* **EXERCISE PROMPT**:
This exercise asks for an exact transcription of every entry.
- Opening Delimiter -
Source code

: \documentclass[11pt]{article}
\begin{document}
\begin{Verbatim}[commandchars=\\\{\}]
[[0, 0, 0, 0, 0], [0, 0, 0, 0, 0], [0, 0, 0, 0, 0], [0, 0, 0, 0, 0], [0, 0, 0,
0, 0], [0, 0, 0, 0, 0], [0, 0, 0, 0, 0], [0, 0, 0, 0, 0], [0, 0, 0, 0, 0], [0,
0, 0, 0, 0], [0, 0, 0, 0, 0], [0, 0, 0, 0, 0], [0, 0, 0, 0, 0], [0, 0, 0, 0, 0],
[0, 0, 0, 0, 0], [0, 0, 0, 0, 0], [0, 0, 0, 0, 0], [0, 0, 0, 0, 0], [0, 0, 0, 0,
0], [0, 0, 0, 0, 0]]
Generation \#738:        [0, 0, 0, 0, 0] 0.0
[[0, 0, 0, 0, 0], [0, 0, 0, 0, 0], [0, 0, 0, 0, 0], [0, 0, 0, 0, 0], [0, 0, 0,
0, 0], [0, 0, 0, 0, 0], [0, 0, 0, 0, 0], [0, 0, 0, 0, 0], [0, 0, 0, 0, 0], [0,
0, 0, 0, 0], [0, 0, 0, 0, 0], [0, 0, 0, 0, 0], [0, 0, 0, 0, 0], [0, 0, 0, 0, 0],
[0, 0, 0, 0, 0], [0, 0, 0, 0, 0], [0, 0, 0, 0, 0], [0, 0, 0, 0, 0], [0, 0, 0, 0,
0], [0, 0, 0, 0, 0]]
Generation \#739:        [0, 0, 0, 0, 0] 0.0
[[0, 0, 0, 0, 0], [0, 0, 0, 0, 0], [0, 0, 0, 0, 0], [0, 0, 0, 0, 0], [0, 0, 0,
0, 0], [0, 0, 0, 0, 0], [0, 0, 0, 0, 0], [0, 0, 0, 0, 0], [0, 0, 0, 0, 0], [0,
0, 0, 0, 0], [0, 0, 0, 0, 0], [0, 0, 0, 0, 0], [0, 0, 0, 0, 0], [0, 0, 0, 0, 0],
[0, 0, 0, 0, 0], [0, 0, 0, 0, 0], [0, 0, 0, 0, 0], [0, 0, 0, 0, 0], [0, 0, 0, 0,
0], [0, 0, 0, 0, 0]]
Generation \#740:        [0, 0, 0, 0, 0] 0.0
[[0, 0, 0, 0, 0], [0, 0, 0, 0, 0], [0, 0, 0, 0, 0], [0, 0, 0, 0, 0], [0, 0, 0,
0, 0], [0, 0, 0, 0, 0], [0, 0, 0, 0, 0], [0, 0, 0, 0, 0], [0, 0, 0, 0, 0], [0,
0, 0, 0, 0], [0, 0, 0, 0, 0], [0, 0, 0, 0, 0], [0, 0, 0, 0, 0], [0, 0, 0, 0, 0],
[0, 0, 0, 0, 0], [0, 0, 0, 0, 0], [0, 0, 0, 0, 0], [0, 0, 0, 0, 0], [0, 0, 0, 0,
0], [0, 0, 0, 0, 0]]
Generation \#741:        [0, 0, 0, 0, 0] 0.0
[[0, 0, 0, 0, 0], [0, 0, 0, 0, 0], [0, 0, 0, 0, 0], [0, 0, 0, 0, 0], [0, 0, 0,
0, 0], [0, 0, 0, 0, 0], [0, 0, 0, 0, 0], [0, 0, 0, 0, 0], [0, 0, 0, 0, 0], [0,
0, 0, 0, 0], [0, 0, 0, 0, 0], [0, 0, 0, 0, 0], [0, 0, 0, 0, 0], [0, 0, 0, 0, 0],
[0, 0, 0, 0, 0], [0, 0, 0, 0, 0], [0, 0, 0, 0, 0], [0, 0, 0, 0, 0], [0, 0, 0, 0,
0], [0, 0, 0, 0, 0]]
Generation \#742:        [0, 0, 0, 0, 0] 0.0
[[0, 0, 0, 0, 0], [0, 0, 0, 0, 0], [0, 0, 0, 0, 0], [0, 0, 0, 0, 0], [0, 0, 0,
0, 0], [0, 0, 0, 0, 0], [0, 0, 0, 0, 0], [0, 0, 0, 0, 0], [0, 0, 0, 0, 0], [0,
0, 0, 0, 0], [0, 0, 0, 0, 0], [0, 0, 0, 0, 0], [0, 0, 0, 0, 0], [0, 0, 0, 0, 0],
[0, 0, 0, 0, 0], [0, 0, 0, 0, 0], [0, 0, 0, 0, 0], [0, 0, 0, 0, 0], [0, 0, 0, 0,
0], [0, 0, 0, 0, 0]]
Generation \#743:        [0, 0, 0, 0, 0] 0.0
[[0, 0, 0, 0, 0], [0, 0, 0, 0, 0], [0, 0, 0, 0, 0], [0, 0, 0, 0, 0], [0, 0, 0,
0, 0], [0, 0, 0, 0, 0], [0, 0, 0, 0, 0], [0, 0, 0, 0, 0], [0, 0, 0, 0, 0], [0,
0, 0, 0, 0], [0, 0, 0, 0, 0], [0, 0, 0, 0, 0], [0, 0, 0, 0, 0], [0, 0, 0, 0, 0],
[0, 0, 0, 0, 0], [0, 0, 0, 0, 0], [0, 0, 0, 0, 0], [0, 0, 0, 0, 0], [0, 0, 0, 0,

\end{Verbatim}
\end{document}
- Closing Delimiter -
* **ANSWER FOR THE TASK**:
Source code

: \documentclass[11pt]{article}
\begin{document}
\begin{Verbatim}[commandchars=\\\{\}]
[[0, 0, 0, 0, 0], [0, 0, 0, 0, 0], [0, 0, 0, 0, 0], [0, 0, 0, 0, 0], [0, 0, 0,
0, 0], [0, 0, 0, 0, 0], [0, 0, 0, 0, 0], [0, 0, 0, 0, 0], [0, 0, 0, 0, 0], [0,
0, 0, 0, 0], [0, 0, 0, 0, 0], [0, 0, 0, 0, 0], [0, 0, 0, 0, 0], [0, 0, 0, 0, 0],
[0, 0, 0, 0, 0], [0, 0, 0, 0, 0], [0, 0, 0, 0, 0], [0, 0, 0, 0, 0], [0, 0, 0, 0,
0], [0, 0, 0, 0, 0]]
Generation \#738:        [0, 0, 0, 0, 0] 0.0
[[0, 0, 0, 0, 0], [0, 0, 0, 0, 0], [0, 0, 0, 0, 0], [0, 0, 0, 0, 0], [0, 0, 0,
0, 0], [0, 0, 0, 0, 0], [0, 0, 0, 0, 0], [0, 0, 0, 0, 0], [0, 0, 0, 0, 0], [0,
0, 0, 0, 0], [0, 0, 0, 0, 0], [0, 0, 0, 0, 0], [0, 0, 0, 0, 0], [0, 0, 0, 0, 0],
[0, 0, 0, 0, 0], [0, 0, 0, 0, 0], [0, 0, 0, 0, 0], [0, 0, 0, 0, 0], [0, 0, 0, 0,
0], [0, 0, 0, 0, 0]]
Generation \#739:        [0, 0, 0, 0, 0] 0.0
[[0, 0, 0, 0, 0], [0, 0, 0, 0, 0], [0, 0, 0, 0, 0], [0, 0, 0, 0, 0], [0, 0, 0,
0, 0], [0, 0, 0, 0, 0], [0, 0, 0, 0, 0], [0, 0, 0, 0, 0], [0, 0, 0, 0, 0], [0,
0, 0, 0, 0], [0, 0, 0, 0, 0], [0, 0, 0, 0, 0], [0, 0, 0, 0, 0], [0, 0, 0, 0, 0],
[0, 0, 0, 0, 0], [0, 0, 0, 0, 0], [0, 0, 0, 0, 0], [0, 0, 0, 0, 0], [0, 0, 0, 0,
0], [0, 0, 0, 0, 0]]
Generation \#740:        [0, 0, 0, 0, 0] 0.0
[[0, 0, 0, 0, 0], [0, 0, 0, 0, 0], [0, 0, 0, 0, 0], [0, 0, 0, 0, 0], [0, 0, 0,
0, 0], [0, 0, 0, 0, 0], [0, 0, 0, 0, 0], [0, 0, 0, 0, 0], [0, 0, 0, 0, 0], [0,
0, 0, 0, 0], [0, 0, 0, 0, 0], [0, 0, 0, 0, 0], [0, 0, 0, 0, 0], [0, 0, 0, 0, 0],
[0, 0, 0, 0, 0], [0, 0, 0, 0, 0], [0, 0, 0, 0, 0], [0, 0, 0, 0, 0], [0, 0, 0, 0,
0], [0, 0, 0, 0, 0]]
Generation \#741:        [0, 0, 0, 0, 0] 0.0
[[0, 0, 0, 0, 0], [0, 0, 0, 0, 0], [0, 0, 0, 0, 0], [0, 0, 0, 0, 0], [0, 0, 0,
0, 0], [0, 0, 0, 0, 0], [0, 0, 0, 0, 0], [0, 0, 0, 0, 0], [0, 0, 0, 0, 0], [0,
0, 0, 0, 0], [0, 0, 0, 0, 0], [0, 0, 0, 0, 0], [0, 0, 0, 0, 0], [0, 0, 0, 0, 0],
[0, 0, 0, 0, 0], [0, 0, 0, 0, 0], [0, 0, 0, 0, 0], [0, 0, 0, 0, 0], [0, 0, 0, 0,
0], [0, 0, 0, 0, 0]]
Generation \#742:        [0, 0, 0, 0, 0] 0.0
[[0, 0, 0, 0, 0], [0, 0, 0, 0, 0], [0, 0, 0, 0, 0], [0, 0, 0, 0, 0], [0, 0, 0,
0, 0], [0, 0, 0, 0, 0], [0, 0, 0, 0, 0], [0, 0, 0, 0, 0], [0, 0, 0, 0, 0], [0,
0, 0, 0, 0], [0, 0, 0, 0, 0], [0, 0, 0, 0, 0], [0, 0, 0, 0, 0], [0, 0, 0, 0, 0],
[0, 0, 0, 0, 0], [0, 0, 0, 0, 0], [0, 0, 0, 0, 0], [0, 0, 0, 0, 0], [0, 0, 0, 0,
0], [0, 0, 0, 0, 0]]
Generation \#743:        [0, 0, 0, 0, 0] 0.0
[[0, 0, 0, 0, 0], [0, 0, 0, 0, 0], [0, 0, 0, 0, 0], [0, 0, 0, 0, 0], [0, 0, 0,
0, 0], [0, 0, 0, 0, 0], [0, 0, 0, 0, 0], [0, 0, 0, 0, 0], [0, 0, 0, 0, 0], [0,
0, 0, 0, 0], [0, 0, 0, 0, 0], [0, 0, 0, 0, 0], [0, 0, 0, 0, 0], [0, 0, 0, 0, 0],
[0, 0, 0, 0, 0], [0, 0, 0, 0, 0], [0, 0, 0, 0, 0], [0, 0, 0, 0, 0], [0, 0, 0, 0,

\end{Verbatim}
\end{document}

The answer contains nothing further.